PROLOG
Tatapan Hanin tak lepas dari pergerakan remaja laki-laki dalam balutan seragam olahraga biru muda didepan kelas. Memperhatikan kemana langkah jenjang itu tertuju, caranya tertawa, berbicara atau sekedar diam.
Dia sedang meyakinkan diri. Memantapkan hati menyampaikan segala perasaan yang sudah ia simpan hampir tiga tahun ini.
Terserah itu cinta monyet atau kera. Yang pasti, Hanin tak ingin lagi menunggu terlalu lama.
Gadis itu bangkit.
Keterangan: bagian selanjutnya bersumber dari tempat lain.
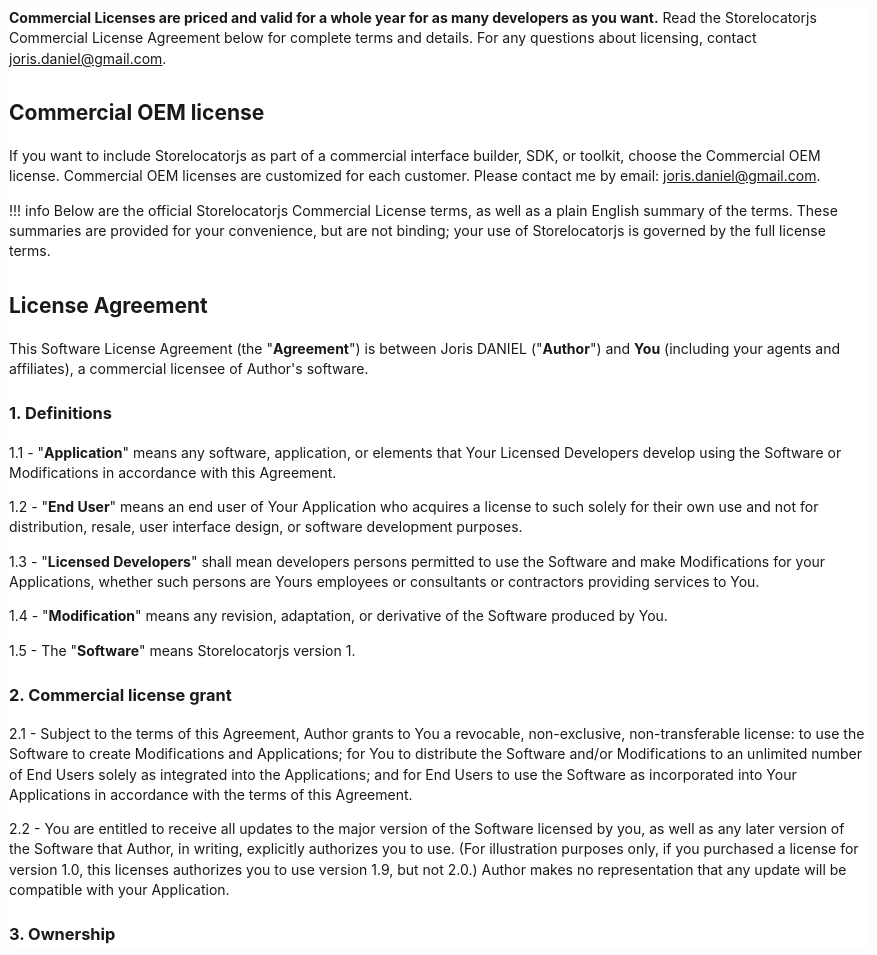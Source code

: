 **Commercial Licenses are priced and valid for a whole year for as many developers as you want.**
Read the Storelocatorjs Commercial License Agreement below for complete terms and details. For any questions about licensing, contact [joris.daniel@gmail.com](mailto:joris.daniel@gmail.com).

## Commercial OEM license

If you want to include Storelocatorjs as part of a commercial interface builder, SDK, or toolkit, choose the Commercial OEM license. Commercial OEM licenses are customized for each customer. Please contact me by email: [joris.daniel@gmail.com](joris.daniel@gmail.com).

!!! info
    Below are the official Storelocatorjs Commercial License terms, as well as a plain English summary of the terms. These summaries are provided for your convenience, but are not binding; your use of Storelocatorjs is governed by the full license terms.

## License Agreement

This Software License Agreement (the "**Agreement**") is between Joris DANIEL ("**Author**") and **You** (including your agents and affiliates), a commercial licensee of Author's software.

### 1. Definitions

1.1 - "**Application**" means any software, application, or elements that Your Licensed Developers develop using the Software or Modifications in accordance with this Agreement.

1.2 - "**End User**" means an end user of Your Application who acquires a license to such solely for their own use and not for distribution, resale, user interface design, or software development purposes.

1.3 - "**Licensed Developers**" shall mean developers persons permitted to use the Software and make Modifications for your Applications, whether such persons are Yours employees or consultants or contractors providing services to You.

1.4 - "**Modification**" means any revision, adaptation, or derivative of the Software produced by You.

1.5 - The "**Software**" means Storelocatorjs version 1.

### 2. Commercial license grant

2.1 - Subject to the terms of this Agreement, Author grants to You a revocable, non-exclusive, non-transferable license: to use the Software to create Modifications and Applications; for You to distribute the Software and/or Modifications to an unlimited number of End Users solely as integrated into the Applications; and for End Users to use the Software as incorporated into Your Applications in accordance with the terms of this Agreement.

2.2 - You are entitled to receive all updates to the major version of the Software licensed by you, as well as any later version of the Software that Author, in writing, explicitly authorizes you to use. (For illustration purposes only, if you purchased a license for version 1.0, this licenses authorizes you to use version 1.9, but not 2.0.) Author makes no representation that any update will be compatible with your Application.

### 3. Ownership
Kesempatan emas datang saat Kanzi terlihat sibuk bermain ponsel dengan bersandar disudut kelas.
Sendirian.
"Zi, boleh ngomong bentar nggak?"
Genggaman pada jemarinya Hanin eratkan. Sumpah mati dia sedang gugup sekali. Menatap lelaki jangkung didepannya saja Hanin tak sanggup.
"Eh, kenapa Nin? Dijailin lagi ya sama Roy?"
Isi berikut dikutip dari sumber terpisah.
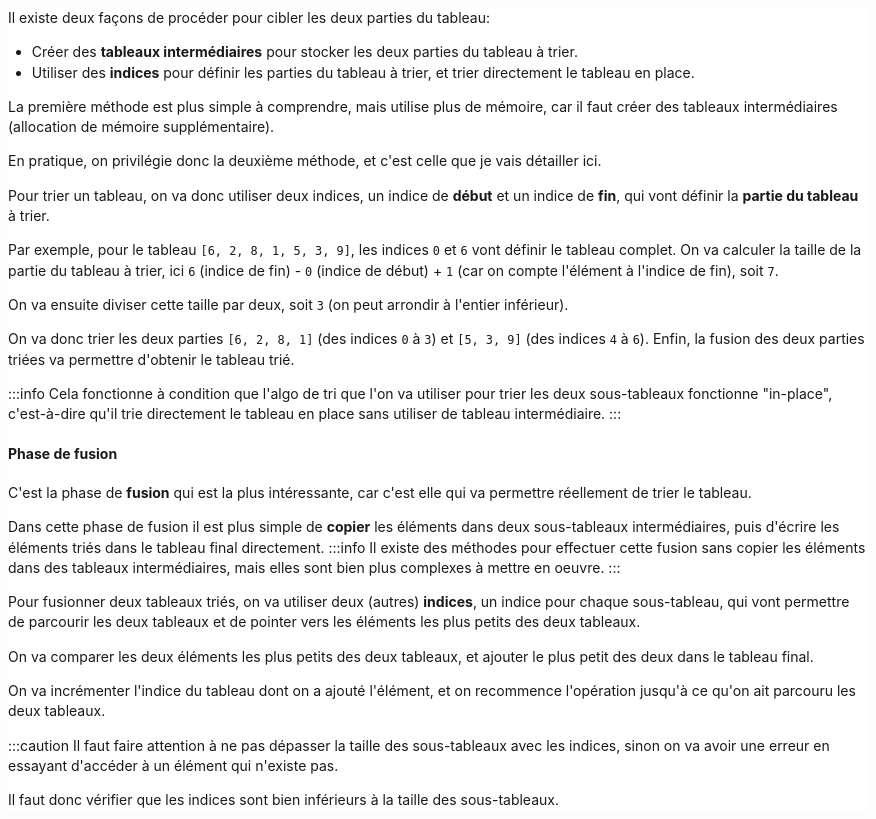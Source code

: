 Il existe deux façons de procéder pour cibler les deux parties du tableau:
- Créer des **tableaux intermédiaires** pour stocker les deux parties du tableau à trier.
- Utiliser des **indices** pour définir les parties du tableau à trier, et trier directement le tableau en place.

La première méthode est plus simple à comprendre, mais utilise plus de mémoire, car il faut créer des tableaux intermédiaires (allocation de mémoire supplémentaire).

En pratique, on privilégie donc la deuxième méthode, et c'est celle que je vais détailler ici.

Pour trier un tableau, on va donc utiliser deux indices, un indice de **début** et un indice de **fin**, qui vont définir la **partie du tableau** à trier.

Par exemple, pour le tableau `[6, 2, 8, 1, 5, 3, 9]`, les indices `0` et `6` vont définir le tableau complet.
On va calculer la taille de la partie du tableau à trier, ici `6` (indice de fin) - `0` (indice de début) + `1` (car on compte l'élément à l'indice de fin), soit `7`.

On va ensuite diviser cette taille par deux, soit `3` (on peut arrondir à l'entier inférieur).

On va donc trier les deux parties `[6, 2, 8, 1]` (des indices `0` à `3`) et `[5, 3, 9]` (des indices `4` à `6`).
Enfin, la fusion des deux parties triées va permettre d'obtenir le tableau trié.

:::info
Cela fonctionne à condition que l'algo de tri que l'on va utiliser pour trier les deux sous-tableaux fonctionne "in-place", c'est-à-dire qu'il trie directement le tableau en place sans utiliser de tableau intermédiaire.
:::

#### Phase de fusion

C'est la phase de **fusion** qui est la plus intéressante, car c'est elle qui va permettre réellement de trier le tableau.

Dans cette phase de fusion il est plus simple de **copier** les éléments dans deux sous-tableaux intermédiaires, puis d'écrire les éléments triés dans le tableau final directement.
:::info
Il existe des méthodes pour effectuer cette fusion sans copier les éléments dans des tableaux intermédiaires, mais elles sont bien plus complexes à mettre en oeuvre.
:::

Pour fusionner deux tableaux triés, on va utiliser deux (autres) **indices**, un indice pour chaque sous-tableau, qui vont permettre de parcourir les deux tableaux et de pointer vers les éléments les plus petits des deux tableaux.

On va comparer les deux éléments les plus petits des deux tableaux, et ajouter le plus petit des deux dans le tableau final.

On va incrémenter l'indice du tableau dont on a ajouté l'élément, et on recommence l'opération jusqu'à ce qu'on ait parcouru les deux tableaux.

:::caution
Il faut faire attention à ne pas dépasser la taille des sous-tableaux avec les indices, sinon on va avoir une erreur en essayant d'accéder à un élément qui n'existe pas.

Il faut donc vérifier que les indices sont bien inférieurs à la taille des sous-tableaux.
Praktis Hanin menggeleng. Dia melirik kanan kiri. Memastikan anak-anak kelas sedang sibuk dan tak menyadari jika nanti Hanin melakukan pengakuan.
"Eeee, tapi janji lo gak bakal teriak apalagi bikin heboh." Hanin menangkup kedua telapak tangan didepan dada, "Please ..." meski kepalanya masih tertunduk dalam.
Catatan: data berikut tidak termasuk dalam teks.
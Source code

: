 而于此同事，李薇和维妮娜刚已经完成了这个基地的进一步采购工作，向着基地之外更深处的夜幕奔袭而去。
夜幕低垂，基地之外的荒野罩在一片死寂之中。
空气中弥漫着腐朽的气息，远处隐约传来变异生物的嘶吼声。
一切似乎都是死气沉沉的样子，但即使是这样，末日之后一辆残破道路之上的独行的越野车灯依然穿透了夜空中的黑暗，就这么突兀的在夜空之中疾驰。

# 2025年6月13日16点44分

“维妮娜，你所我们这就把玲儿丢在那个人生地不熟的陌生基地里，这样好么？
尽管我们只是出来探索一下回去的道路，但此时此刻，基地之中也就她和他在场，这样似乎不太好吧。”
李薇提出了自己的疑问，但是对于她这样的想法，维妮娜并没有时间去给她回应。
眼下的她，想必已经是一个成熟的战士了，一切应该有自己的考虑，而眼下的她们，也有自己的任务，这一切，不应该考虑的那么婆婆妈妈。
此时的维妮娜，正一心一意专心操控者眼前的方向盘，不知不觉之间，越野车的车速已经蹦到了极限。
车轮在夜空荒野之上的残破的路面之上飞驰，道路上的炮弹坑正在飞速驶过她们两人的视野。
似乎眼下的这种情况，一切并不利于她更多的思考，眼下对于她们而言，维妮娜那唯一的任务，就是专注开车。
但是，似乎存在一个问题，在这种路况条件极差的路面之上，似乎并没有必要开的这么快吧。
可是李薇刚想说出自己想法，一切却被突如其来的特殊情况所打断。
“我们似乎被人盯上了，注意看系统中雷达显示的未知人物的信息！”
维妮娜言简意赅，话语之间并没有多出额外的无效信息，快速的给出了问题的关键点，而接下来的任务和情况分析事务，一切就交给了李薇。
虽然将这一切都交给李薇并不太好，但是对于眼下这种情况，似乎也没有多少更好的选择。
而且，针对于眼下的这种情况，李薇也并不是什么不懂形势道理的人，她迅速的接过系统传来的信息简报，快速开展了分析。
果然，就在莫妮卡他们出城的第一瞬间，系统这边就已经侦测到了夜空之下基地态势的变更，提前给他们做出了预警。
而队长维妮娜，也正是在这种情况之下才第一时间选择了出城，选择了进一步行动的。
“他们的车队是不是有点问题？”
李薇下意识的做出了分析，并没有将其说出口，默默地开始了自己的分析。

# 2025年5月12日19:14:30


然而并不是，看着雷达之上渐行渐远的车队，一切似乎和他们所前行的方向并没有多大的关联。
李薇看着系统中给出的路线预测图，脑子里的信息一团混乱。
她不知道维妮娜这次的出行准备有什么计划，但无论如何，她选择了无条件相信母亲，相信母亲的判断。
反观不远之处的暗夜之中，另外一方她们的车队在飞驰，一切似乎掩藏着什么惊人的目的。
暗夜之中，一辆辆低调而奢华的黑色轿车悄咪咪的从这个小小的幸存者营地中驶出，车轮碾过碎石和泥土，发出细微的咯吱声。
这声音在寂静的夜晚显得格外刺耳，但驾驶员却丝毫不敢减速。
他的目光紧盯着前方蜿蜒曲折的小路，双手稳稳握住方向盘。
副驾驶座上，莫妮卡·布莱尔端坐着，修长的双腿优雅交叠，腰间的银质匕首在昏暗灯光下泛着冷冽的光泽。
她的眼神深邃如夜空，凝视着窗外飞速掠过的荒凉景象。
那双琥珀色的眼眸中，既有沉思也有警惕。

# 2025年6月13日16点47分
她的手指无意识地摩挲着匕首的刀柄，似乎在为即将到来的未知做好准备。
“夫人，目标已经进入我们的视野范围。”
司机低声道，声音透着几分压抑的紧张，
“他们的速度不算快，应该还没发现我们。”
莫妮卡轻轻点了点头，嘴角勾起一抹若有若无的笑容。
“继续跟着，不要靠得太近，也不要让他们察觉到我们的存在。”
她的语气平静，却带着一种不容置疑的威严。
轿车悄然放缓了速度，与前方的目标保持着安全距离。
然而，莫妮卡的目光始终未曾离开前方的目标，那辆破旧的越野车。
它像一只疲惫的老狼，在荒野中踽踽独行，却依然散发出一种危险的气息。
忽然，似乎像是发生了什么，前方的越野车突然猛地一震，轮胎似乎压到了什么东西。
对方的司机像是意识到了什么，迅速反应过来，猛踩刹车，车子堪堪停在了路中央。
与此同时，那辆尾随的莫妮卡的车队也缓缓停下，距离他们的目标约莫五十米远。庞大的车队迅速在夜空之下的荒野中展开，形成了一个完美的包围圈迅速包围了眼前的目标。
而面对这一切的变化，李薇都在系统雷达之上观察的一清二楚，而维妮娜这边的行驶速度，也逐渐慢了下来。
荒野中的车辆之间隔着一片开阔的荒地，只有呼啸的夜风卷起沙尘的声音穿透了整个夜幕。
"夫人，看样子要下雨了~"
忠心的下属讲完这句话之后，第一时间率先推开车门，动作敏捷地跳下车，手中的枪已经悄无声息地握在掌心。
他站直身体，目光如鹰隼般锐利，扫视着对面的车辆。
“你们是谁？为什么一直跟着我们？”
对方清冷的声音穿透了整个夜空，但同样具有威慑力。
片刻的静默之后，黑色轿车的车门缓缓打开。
"Mmm, oke. Tapi mau ngomong apa sih?! Serius amat kayaknya."
Bagaimana ini? Degupan jantung Hanin menggila.
"Gue ..." Dia sejenak terdiam. Apa mungkin setelah Hanin mengungkapkan perasaan nanti, perlakuan Kanzi berubah? Mendadak Hanin meragu, sudah tepatkah langkahnya kali ini? "Gue suka sama lo!"
Persetan! Hanin sudah tak peduli lagi. Dengan sekali napas dia berucap hampir seperti nge rap.
"Hah?!" Kanzi mencoba mencerna, "lo suka sama gue? Kok gue nggak?"
Tak bisa diungkapkan betapa malunya Hanin. Untung saja, anak-anak kelas masih setia sibuk dengan urusan masing-masing.
"Em, maksud gue ..." Kanzi tampak menggaruk tengkuk, "Kok bisa?"
Hanin sudah tak ingin memperpanjang. Pelan, dia mendongak menatap Kanzi dengan senyum paksa. "Lupain aja ya, Zi." Katanya lirih. "Anggap aja gak denger apa-apa."
Mulut Kanzi sedikit terbuka ingin menyanggah. Tapi cowok itu tetap bungkam sembari menatap Hanin lama.
Pemuda itu mendesah samar, "Lo, nggak papa?" Ada kekhawatiran yang tersirat dalam kalimatnya, jujur saja Kanzi sama sekali tak tega menyakiti perempuan.
Hanin terkekeh. Ini yang membuatnya mengagumi sosok Kanzi begitu dalam. Jadi, meski nyesek masih terasa dihati karna baru saja mengetahui bahwa Kanzi tak punya rasa yang sama dengannya, Hanin bisa tenang karna setidaknya Kanzi masih peduli.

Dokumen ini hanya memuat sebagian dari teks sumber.